November 3 has come and gone. Bihar is now prepping up for the third and final phase of the election which is scheduled on November 7. In the US, there is a nail-biting competition between The Democrats lead by Joe Biden and The Republicans lead by Donald Trump. But, have you ever wondered why in the US, the names of only two political parties are always thrown around – The Republican Party and The Democratic Party. What are the other parties doing? Don’t the Americans like variety in their politics? Variety is the spice of life after all.
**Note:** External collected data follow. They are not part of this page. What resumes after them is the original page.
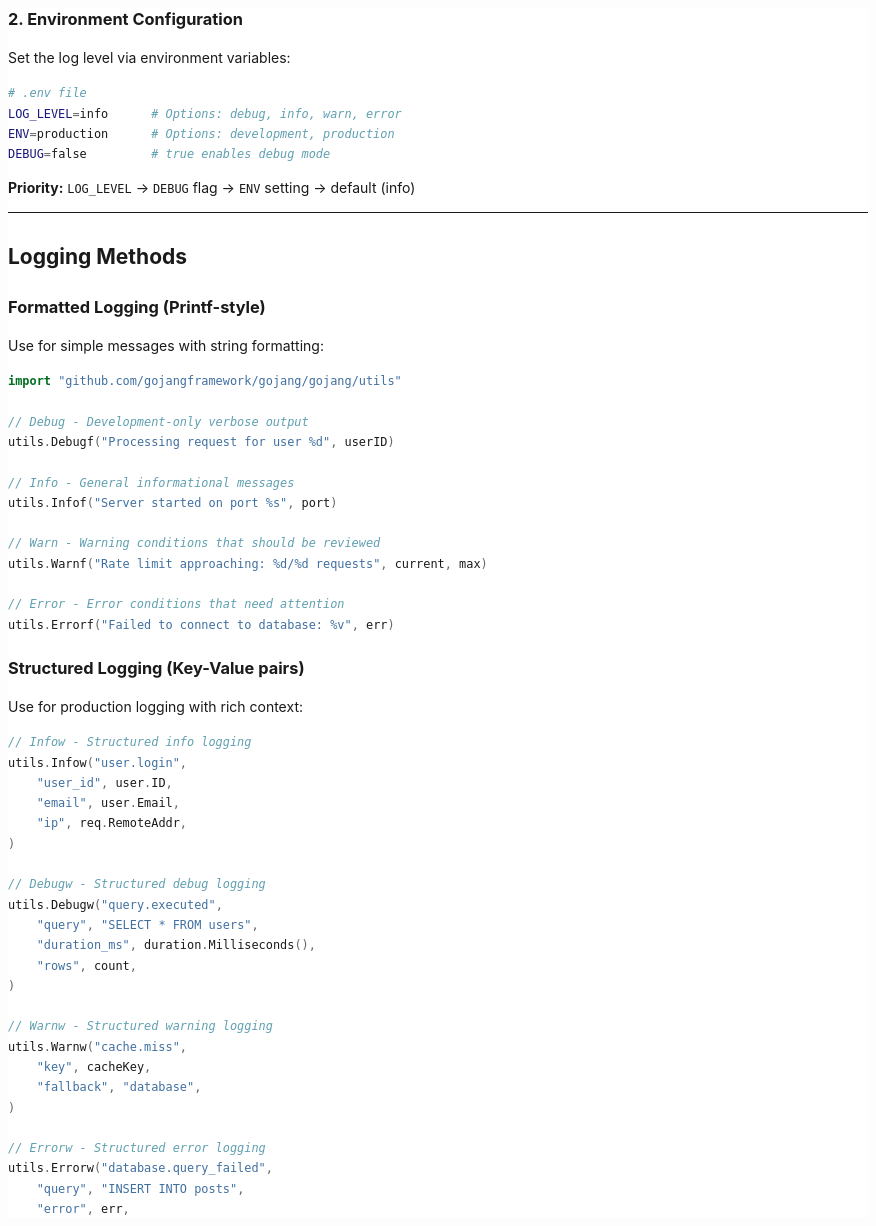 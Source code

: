 ### 2. Environment Configuration

Set the log level via environment variables:

```bash
# .env file
LOG_LEVEL=info      # Options: debug, info, warn, error
ENV=production      # Options: development, production
DEBUG=false         # true enables debug mode
```

**Priority:** `LOG_LEVEL` → `DEBUG` flag → `ENV` setting → default (info)

---

## Logging Methods

### Formatted Logging (Printf-style)

Use for simple messages with string formatting:

```go
import "github.com/gojangframework/gojang/gojang/utils"

// Debug - Development-only verbose output
utils.Debugf("Processing request for user %d", userID)

// Info - General informational messages
utils.Infof("Server started on port %s", port)

// Warn - Warning conditions that should be reviewed
utils.Warnf("Rate limit approaching: %d/%d requests", current, max)

// Error - Error conditions that need attention
utils.Errorf("Failed to connect to database: %v", err)
```

### Structured Logging (Key-Value pairs)

Use for production logging with rich context:

```go
// Infow - Structured info logging
utils.Infow("user.login",
    "user_id", user.ID,
    "email", user.Email,
    "ip", req.RemoteAddr,
)

// Debugw - Structured debug logging
utils.Debugw("query.executed",
    "query", "SELECT * FROM users",
    "duration_ms", duration.Milliseconds(),
    "rows", count,
)

// Warnw - Structured warning logging
utils.Warnw("cache.miss",
    "key", cacheKey,
    "fallback", "database",
)

// Errorw - Structured error logging
utils.Errorw("database.query_failed",
    "query", "INSERT INTO posts",
    "error", err,
```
We Indians sure do like variety. Just look at Bihar. We have so many political parties eyeing for power. We have the BJP, JD(U), RJD, Congress and many more. Well, this difference in the number of political parties fighting for power is because the US has a Two-Party System while here in India we have a Multi-Party System. What is this Two-Party System and Multi-Party System? We are glad you asked. Let us explain.
What is the Two-Party System?
In a Two-Party System, two major political parties (The Republicans and The Democrats) dominate voting in all the elections of the nation, be it at national-level, state-level or district-level. As a result of this, all the publicly elected government posts (President, Governor, House Representative, Senator etc) are occupied by either of the two parties currently dominating the landscape.
The Two-Party System has been a signature of American politics since its inception, though the two parties that have been dominating have changed substantially. All this said, the Two-Party system is not a part of the US Constitution but it emerged as a result of the winner-take-all voting system.
In a winner-take-all voting system, a voter is only allowed to vote for one candidate and the candidate who gets the most votes wins. This system is also followed in elections to the Lower House i.e. Lok Sabha in India. However, the existence of strong state parties has never allowed two parties to dominate all elected offices.
What is a Multi-Party System?
In a Multi-party system, various parties with different political ideologies run against each other for elected office at all levels. A Multi-party system gives rise to a clear distinction between a State-level party and a National-level party. State parties only contest elections for a particular state during state elections and general elections.
For example- Janata Dal (United) in Bihar. National parties aside from running on a national level can also run for state elections. In fact, India has so many political parties that the Wikipedia page for it just goes on and on.
In India’s Multi-party system, it is theoretically possible that 29 different parties form governments in the 29 states and also a single-party can form government in all 29 states and at the national level as well (This would be any political party’s dream).
Coalition Government possible in Multi-Party System but not in Two-Party System
Multi-Party allows coalition governments to exist. For those who do not know, a coalition government is when several parties form an alliance to gain a majority in the Parliament or the State Legislative Assemblies. For Example- The National Democratic Alliance which is made up of the BJP, JD(U) and other smaller parties. In fact, for the last 50 years, most governments at the centre have been coalition governments.
The presence of the Two-Party system does not mean that third-parties have never existed in the US. Third-parties do exist in the US. Right now, the most prominent third-parties are – The Green Party and The Libertarian Party, but neither of them has significant control over any government organization.
Why does the US have a Two-Party System instead of a Multi-Party System?
Early political players of the United States envisioned that the prevalence of a Two-Party System would stop parties from holding any extreme political beliefs as they would need more than half of the total electorate to win. They also envisioned that because of the Two-Party System no extremist anti-establishment outsider riding a populist wave could sweep up the highest elected office. Which did end up happening centuries later, but we are not discussing that today.
The prevalence of the Two-Party System also means that each party has to appeal to the largest possible demographic and cannot survive by just pleasing a small section of the population. Hence, it is harder for parties in the US to participate in ‘Vote-Base’ politics on the same level as we do here in India.
A common criticism of a Multi-Party system is that it allows parties with extremist political ideologies to form a coalition with bigger parties and thus gaining considerable influence over the functioning of the government.
Since small parties can’t join to form coalitions the possibility of any extremist party being a part of the government is unlikely in the US. Dominant parties do not have to bargain with other parties to form coalitions, they hardly ever compromise on any issue.
However, according to some political analysts, this goes against one of the core tenants of democracy which is ‘compromise’. The Two-Party system disincentives the majority party from compromising as they do not need to worry about any other party they might have had an alliance with. This has given rise to extreme partisan politics in the US in the last few decades.
Both the Two-Party System and Multi-Party System have advantages and disadvantages. Which among them is best is a question that political analysts have been debating for decades and will probably continue to do for the considerable future. But now you at least know the difference between the two.